GOAL OF THE EXERCISE
Look through the data below, and copy each line that carries the word "editcontact".

INFORMATION SHOWN
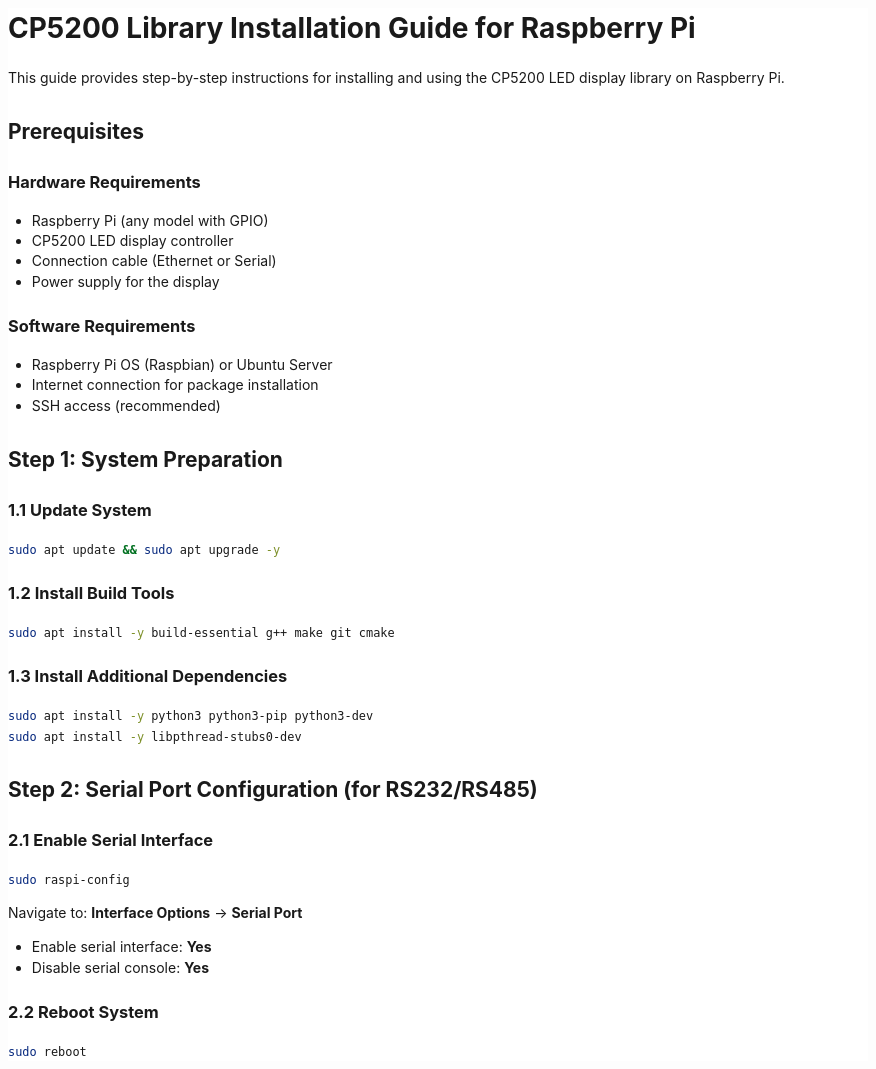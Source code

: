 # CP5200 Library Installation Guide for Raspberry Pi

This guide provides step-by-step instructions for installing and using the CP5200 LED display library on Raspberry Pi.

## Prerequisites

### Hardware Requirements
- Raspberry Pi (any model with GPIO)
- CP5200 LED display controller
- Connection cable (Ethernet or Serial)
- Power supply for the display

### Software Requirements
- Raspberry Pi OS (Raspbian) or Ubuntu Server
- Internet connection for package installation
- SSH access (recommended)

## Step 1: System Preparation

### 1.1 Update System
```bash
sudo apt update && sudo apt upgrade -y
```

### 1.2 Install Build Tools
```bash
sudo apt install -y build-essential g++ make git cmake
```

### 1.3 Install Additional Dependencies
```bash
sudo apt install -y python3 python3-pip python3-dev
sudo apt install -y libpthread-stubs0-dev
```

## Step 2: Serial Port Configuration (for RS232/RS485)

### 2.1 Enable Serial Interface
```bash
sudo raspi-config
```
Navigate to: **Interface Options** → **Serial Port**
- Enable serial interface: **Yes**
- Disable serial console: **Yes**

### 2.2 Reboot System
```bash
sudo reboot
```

...

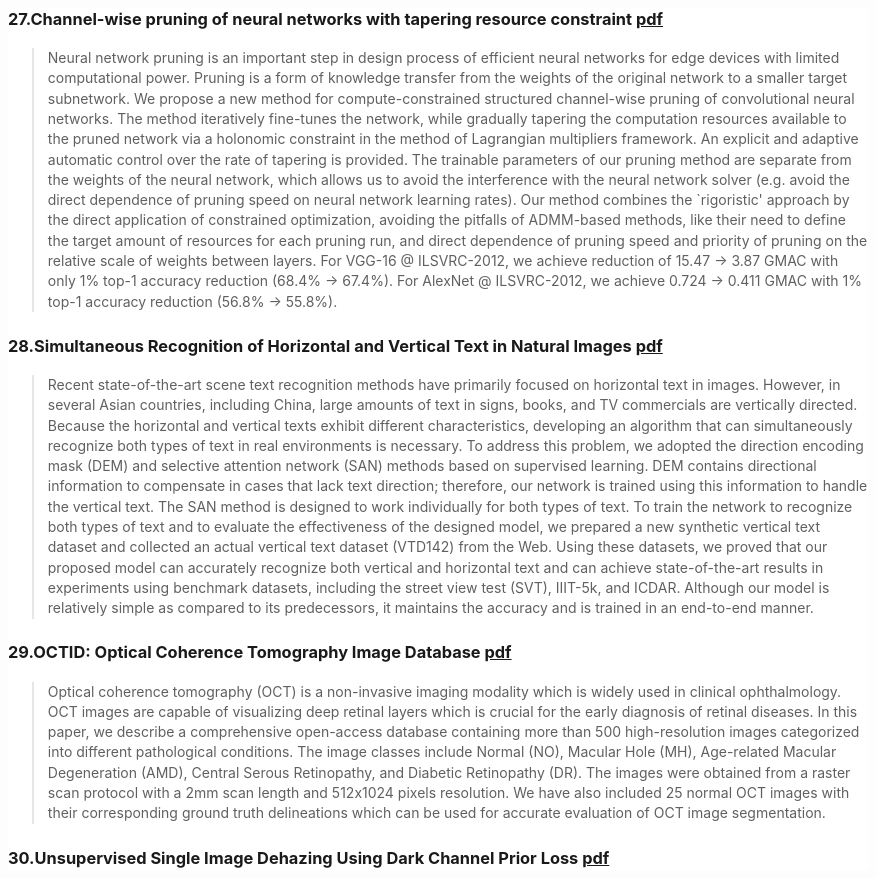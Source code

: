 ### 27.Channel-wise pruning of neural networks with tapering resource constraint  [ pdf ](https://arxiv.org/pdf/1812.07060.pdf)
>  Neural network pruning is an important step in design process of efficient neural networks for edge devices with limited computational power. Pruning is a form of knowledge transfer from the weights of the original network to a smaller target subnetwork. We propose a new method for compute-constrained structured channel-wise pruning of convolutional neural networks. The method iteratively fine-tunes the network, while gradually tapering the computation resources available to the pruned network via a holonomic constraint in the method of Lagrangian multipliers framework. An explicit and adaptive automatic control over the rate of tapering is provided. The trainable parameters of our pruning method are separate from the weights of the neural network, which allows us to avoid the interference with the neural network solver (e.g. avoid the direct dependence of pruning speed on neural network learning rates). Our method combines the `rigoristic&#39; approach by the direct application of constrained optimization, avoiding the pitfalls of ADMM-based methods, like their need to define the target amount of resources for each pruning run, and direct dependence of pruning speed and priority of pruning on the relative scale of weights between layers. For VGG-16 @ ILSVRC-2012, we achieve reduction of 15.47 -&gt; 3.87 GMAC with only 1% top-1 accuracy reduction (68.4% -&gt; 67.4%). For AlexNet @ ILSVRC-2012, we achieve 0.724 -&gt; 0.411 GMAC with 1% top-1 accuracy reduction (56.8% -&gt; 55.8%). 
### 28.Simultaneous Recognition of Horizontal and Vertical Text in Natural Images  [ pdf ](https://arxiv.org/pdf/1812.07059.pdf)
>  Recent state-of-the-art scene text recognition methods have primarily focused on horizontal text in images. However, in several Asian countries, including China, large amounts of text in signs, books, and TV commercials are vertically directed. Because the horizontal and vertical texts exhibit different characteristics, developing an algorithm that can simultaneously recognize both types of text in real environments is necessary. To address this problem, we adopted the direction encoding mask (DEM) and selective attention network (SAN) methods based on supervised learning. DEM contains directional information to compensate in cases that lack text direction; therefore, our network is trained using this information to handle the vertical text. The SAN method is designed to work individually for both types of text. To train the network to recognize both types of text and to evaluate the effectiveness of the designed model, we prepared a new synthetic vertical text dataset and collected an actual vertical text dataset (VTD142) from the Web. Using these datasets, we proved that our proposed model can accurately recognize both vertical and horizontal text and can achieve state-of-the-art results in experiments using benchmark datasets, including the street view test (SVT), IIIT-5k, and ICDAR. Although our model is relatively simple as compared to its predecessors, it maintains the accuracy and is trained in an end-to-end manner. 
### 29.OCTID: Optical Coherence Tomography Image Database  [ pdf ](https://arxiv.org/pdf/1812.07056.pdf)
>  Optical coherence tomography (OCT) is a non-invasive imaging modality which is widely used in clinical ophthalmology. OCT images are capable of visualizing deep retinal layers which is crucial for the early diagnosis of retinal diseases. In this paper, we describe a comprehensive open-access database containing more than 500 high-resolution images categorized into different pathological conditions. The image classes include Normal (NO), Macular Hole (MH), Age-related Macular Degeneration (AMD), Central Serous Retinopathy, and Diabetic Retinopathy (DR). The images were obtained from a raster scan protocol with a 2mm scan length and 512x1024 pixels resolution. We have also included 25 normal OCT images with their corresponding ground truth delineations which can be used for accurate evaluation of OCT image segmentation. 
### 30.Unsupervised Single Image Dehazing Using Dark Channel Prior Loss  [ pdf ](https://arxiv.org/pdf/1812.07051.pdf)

--

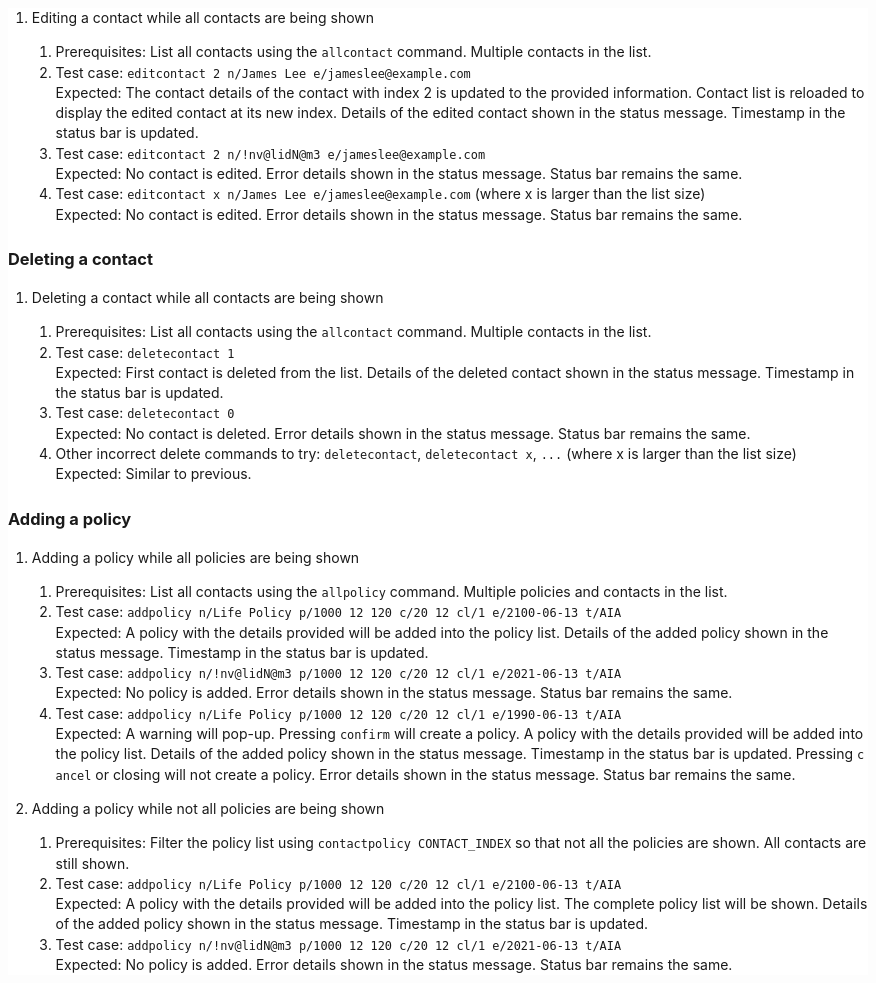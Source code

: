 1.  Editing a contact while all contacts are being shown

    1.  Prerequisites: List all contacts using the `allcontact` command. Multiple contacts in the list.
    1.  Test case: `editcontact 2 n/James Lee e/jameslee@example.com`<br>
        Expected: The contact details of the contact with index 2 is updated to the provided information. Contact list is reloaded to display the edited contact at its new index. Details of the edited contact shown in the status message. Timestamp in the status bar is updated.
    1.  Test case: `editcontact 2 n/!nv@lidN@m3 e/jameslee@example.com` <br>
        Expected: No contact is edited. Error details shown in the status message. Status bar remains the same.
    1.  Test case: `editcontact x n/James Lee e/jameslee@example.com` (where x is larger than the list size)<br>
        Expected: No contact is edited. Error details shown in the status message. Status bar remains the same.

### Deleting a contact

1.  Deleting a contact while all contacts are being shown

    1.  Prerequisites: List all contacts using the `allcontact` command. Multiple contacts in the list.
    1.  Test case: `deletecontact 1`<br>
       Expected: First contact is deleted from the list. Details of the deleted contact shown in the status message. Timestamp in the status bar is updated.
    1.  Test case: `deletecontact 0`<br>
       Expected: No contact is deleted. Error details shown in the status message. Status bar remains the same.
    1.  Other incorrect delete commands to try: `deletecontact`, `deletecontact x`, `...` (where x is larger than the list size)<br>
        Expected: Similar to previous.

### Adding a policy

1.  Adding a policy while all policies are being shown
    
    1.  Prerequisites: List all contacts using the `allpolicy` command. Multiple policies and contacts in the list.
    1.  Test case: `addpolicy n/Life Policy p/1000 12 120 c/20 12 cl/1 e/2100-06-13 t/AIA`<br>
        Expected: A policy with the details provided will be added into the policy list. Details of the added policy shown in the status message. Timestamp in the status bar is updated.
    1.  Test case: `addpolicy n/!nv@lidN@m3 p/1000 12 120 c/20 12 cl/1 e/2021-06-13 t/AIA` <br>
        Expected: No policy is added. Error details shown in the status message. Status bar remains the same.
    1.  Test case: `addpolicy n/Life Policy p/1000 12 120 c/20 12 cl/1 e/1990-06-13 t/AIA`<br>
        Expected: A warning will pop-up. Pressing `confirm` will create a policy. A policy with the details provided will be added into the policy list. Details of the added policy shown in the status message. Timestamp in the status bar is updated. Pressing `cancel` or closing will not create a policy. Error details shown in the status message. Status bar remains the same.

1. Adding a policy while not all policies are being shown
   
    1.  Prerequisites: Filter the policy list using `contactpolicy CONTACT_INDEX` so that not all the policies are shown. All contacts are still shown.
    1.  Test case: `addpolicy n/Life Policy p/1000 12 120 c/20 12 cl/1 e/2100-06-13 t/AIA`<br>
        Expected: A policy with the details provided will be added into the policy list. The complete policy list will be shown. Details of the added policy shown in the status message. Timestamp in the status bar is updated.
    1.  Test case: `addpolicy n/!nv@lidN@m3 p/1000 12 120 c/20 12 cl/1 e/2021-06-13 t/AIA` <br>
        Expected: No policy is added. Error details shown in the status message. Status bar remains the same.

REPLY TO THE TASK
    1.  Test case: `editcontact 2 n/James Lee e/jameslee@example.com`<br>
    1.  Test case: `editcontact 2 n/!nv@lidN@m3 e/jameslee@example.com` <br>
    1.  Test case: `editcontact x n/James Lee e/jameslee@example.com` (where x is larger than the list size)<br>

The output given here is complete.